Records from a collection
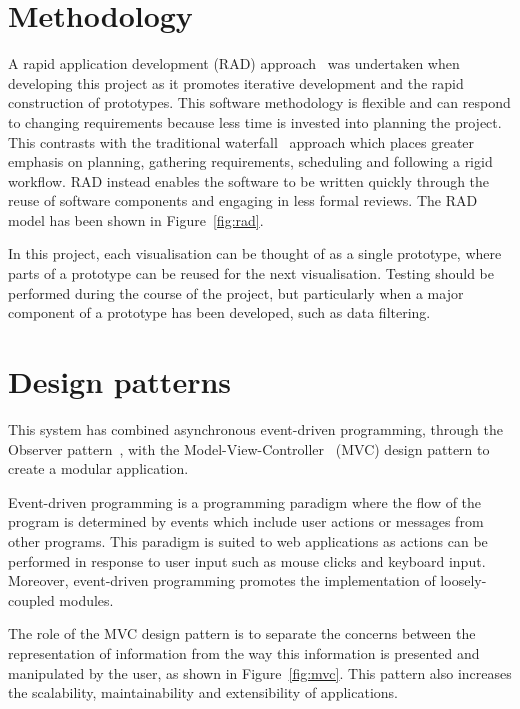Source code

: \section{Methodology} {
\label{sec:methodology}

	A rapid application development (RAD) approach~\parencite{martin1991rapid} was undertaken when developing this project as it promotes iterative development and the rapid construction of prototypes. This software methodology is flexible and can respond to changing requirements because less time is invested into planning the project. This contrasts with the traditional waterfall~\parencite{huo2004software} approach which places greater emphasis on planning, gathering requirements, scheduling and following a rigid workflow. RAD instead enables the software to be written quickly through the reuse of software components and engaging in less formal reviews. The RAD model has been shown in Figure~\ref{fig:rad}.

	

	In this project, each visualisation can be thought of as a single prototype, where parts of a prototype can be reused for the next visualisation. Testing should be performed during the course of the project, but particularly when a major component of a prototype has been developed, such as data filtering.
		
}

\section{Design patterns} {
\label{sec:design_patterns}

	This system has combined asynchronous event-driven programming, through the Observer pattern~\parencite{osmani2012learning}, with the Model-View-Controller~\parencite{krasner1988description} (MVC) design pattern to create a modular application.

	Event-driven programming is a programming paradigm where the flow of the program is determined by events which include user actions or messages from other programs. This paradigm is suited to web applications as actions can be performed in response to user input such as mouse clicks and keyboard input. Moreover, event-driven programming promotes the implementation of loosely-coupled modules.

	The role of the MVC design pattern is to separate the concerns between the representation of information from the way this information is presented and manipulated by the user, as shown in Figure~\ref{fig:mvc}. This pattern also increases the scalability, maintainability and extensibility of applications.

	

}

...

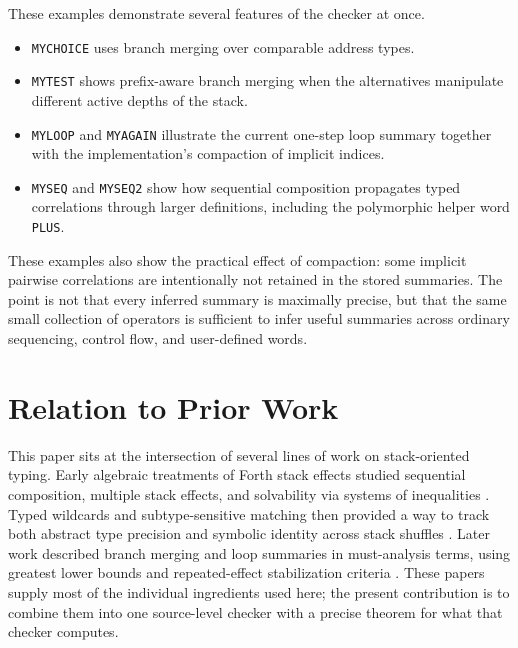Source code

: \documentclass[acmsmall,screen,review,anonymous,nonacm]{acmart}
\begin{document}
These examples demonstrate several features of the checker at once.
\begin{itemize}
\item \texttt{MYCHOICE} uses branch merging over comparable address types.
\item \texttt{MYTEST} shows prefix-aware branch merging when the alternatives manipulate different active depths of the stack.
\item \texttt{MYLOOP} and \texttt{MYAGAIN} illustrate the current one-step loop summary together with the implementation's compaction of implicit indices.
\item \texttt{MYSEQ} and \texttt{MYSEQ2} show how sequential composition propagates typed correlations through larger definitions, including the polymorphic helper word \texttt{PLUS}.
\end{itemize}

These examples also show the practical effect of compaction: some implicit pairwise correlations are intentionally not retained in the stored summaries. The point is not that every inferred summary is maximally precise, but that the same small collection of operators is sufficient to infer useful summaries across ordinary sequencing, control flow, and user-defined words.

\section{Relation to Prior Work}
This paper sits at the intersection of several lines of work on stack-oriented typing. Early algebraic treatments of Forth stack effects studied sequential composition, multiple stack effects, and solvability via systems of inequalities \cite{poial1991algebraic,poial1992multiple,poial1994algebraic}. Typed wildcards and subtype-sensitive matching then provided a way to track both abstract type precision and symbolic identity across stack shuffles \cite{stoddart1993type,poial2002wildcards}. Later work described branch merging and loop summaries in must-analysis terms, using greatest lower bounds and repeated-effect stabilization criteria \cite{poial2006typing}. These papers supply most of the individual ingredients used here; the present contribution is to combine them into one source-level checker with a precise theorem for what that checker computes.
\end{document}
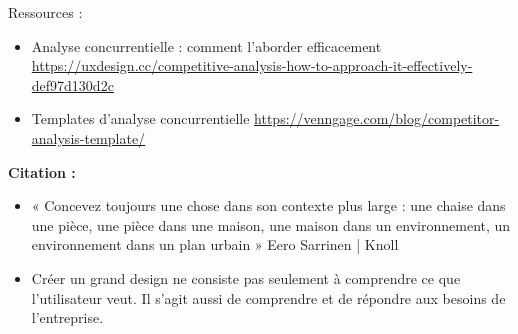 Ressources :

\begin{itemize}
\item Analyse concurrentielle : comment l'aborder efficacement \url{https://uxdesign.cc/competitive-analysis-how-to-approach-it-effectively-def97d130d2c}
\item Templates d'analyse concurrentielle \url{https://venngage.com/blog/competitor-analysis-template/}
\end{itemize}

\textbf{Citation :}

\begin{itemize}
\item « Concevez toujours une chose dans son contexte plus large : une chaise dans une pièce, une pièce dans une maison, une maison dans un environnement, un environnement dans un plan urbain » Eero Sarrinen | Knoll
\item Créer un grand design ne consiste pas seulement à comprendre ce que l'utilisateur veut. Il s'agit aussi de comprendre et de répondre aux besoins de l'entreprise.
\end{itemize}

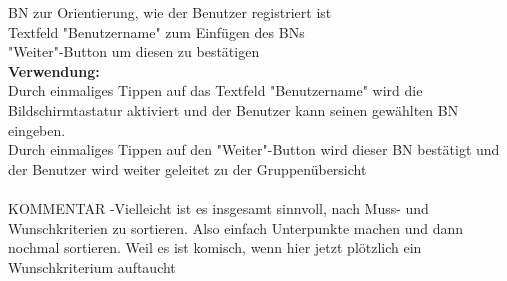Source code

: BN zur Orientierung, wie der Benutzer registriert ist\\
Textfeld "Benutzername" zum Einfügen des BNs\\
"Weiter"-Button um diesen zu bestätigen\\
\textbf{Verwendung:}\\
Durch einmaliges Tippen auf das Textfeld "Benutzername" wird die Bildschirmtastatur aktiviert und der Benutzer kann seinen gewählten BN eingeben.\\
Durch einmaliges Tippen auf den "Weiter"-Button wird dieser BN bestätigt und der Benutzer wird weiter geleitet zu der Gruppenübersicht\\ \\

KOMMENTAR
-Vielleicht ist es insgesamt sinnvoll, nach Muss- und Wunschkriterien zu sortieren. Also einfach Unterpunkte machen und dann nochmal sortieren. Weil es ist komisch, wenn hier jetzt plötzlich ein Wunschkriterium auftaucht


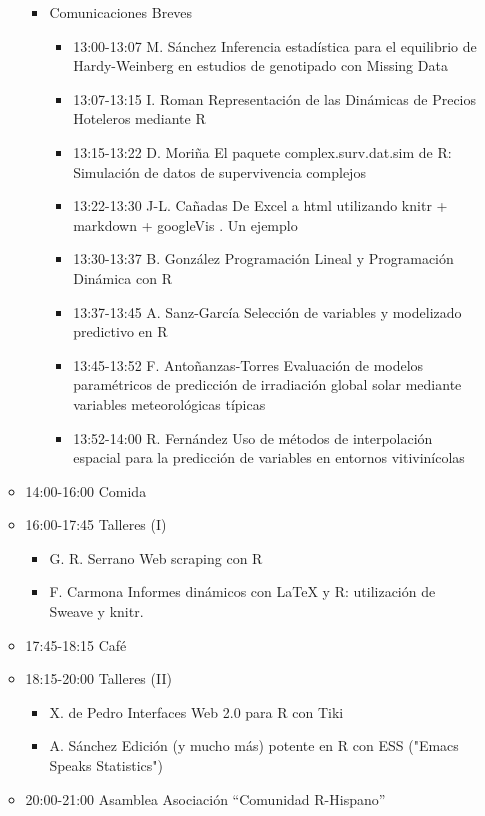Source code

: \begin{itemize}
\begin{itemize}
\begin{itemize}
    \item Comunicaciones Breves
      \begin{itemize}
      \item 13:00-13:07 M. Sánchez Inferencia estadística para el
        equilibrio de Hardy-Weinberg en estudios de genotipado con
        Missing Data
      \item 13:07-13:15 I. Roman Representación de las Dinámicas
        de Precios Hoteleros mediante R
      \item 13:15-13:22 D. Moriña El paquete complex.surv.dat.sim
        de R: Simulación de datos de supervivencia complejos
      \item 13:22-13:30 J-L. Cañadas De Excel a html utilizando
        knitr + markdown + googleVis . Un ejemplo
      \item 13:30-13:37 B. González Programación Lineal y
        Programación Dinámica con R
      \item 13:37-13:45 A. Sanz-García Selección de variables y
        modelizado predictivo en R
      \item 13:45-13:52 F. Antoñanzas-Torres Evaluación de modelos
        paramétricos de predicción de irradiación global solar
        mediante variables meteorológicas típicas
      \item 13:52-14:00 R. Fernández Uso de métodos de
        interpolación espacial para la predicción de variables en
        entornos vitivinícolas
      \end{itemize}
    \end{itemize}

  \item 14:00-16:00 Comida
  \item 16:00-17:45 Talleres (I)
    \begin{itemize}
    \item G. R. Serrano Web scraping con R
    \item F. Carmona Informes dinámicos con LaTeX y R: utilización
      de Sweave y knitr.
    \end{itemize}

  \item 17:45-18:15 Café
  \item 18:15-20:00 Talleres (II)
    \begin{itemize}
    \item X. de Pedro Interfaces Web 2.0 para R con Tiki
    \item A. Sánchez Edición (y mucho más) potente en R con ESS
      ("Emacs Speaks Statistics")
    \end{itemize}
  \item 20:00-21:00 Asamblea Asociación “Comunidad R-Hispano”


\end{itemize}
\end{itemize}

WHAT YOU SHOULD DO
Every line in the records above that contains the word "einmaliges" should be copied out.

RESULT OF THIS TASK
Durch einmaliges Tippen auf das Textfeld "Benutzername" wird die Bildschirmtastatur aktiviert und der Benutzer kann seinen gewählten BN eingeben.\\
Durch einmaliges Tippen auf den "Weiter"-Button wird dieser BN bestätigt und der Benutzer wird weiter geleitet zu der Gruppenübersicht\\ \\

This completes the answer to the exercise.